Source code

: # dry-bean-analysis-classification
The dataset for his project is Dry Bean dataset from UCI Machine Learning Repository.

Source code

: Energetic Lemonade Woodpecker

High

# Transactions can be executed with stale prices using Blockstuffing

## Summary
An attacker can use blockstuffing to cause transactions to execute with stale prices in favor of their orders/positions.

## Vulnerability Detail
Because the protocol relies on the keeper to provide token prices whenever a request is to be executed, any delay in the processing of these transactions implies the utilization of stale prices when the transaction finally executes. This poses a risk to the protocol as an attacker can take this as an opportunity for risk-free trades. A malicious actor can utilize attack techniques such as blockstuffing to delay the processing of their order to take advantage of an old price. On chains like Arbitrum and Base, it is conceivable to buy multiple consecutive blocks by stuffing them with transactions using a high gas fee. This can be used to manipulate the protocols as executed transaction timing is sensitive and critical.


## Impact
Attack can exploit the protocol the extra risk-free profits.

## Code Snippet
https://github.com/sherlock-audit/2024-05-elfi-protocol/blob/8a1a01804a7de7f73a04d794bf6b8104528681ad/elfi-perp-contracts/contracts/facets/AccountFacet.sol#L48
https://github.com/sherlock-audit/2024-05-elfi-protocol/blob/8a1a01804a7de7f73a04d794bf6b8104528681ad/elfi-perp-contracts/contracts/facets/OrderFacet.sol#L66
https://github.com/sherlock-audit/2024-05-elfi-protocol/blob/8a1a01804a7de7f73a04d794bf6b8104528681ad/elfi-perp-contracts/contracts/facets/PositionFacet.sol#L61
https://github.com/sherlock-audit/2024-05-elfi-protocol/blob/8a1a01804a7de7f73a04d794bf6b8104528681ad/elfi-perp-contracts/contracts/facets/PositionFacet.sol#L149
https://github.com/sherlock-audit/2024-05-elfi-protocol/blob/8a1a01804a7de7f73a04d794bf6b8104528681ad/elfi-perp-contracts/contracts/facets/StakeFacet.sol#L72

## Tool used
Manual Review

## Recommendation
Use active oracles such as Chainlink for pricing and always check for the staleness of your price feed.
• • • •
__EXERCISE PROMPT__. Retrieve each line of the data in which the word "github" can be found.

__TASK SOLUTION__.
https://github.com/sherlock-audit/2024-05-elfi-protocol/blob/8a1a01804a7de7f73a04d794bf6b8104528681ad/elfi-perp-contracts/contracts/facets/AccountFacet.sol#L48
https://github.com/sherlock-audit/2024-05-elfi-protocol/blob/8a1a01804a7de7f73a04d794bf6b8104528681ad/elfi-perp-contracts/contracts/facets/OrderFacet.sol#L66
https://github.com/sherlock-audit/2024-05-elfi-protocol/blob/8a1a01804a7de7f73a04d794bf6b8104528681ad/elfi-perp-contracts/contracts/facets/PositionFacet.sol#L61
https://github.com/sherlock-audit/2024-05-elfi-protocol/blob/8a1a01804a7de7f73a04d794bf6b8104528681ad/elfi-perp-contracts/contracts/facets/PositionFacet.sol#L149
https://github.com/sherlock-audit/2024-05-elfi-protocol/blob/8a1a01804a7de7f73a04d794bf6b8104528681ad/elfi-perp-contracts/contracts/facets/StakeFacet.sol#L72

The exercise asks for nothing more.